**Provided entries**
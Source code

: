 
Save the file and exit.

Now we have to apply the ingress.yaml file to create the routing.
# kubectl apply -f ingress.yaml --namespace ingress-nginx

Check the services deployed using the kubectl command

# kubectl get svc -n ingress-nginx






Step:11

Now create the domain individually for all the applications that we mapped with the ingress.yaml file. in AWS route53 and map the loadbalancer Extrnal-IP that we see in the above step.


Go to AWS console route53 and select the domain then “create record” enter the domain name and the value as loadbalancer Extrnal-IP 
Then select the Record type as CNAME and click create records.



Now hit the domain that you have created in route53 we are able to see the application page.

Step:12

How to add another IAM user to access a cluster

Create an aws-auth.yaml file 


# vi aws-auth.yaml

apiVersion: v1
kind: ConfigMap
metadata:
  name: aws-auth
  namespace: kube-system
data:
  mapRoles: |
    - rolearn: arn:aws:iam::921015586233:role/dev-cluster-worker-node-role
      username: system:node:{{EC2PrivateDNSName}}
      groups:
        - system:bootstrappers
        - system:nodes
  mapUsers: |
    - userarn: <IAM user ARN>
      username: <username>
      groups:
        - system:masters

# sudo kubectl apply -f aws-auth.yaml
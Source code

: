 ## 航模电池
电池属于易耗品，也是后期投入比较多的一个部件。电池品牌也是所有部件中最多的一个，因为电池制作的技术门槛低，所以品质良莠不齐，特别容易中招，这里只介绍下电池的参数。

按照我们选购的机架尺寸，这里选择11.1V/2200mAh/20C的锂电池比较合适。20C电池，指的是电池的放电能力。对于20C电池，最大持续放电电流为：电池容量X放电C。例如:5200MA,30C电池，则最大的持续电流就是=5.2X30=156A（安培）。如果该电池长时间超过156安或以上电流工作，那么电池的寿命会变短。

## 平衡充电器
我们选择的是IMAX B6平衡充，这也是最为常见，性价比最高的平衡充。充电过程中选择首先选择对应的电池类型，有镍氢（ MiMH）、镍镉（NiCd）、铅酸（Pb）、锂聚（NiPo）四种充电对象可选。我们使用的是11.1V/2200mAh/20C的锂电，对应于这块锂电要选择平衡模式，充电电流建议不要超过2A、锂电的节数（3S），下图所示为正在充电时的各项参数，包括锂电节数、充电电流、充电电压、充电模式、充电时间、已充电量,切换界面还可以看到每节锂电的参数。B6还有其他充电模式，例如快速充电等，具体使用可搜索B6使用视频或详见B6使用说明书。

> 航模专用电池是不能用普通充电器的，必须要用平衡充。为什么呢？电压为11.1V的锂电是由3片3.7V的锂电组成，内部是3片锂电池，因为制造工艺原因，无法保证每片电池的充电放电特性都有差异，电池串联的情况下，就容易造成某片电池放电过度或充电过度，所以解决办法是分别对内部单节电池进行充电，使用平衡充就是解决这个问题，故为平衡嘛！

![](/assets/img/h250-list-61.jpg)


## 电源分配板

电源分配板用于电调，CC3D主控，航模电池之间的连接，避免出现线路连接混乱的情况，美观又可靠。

**Work instructions**
Go through the data and copy every line that includes "username".

**Reply to the task**
      username: system:node:{{EC2PrivateDNSName}}
      username: <username>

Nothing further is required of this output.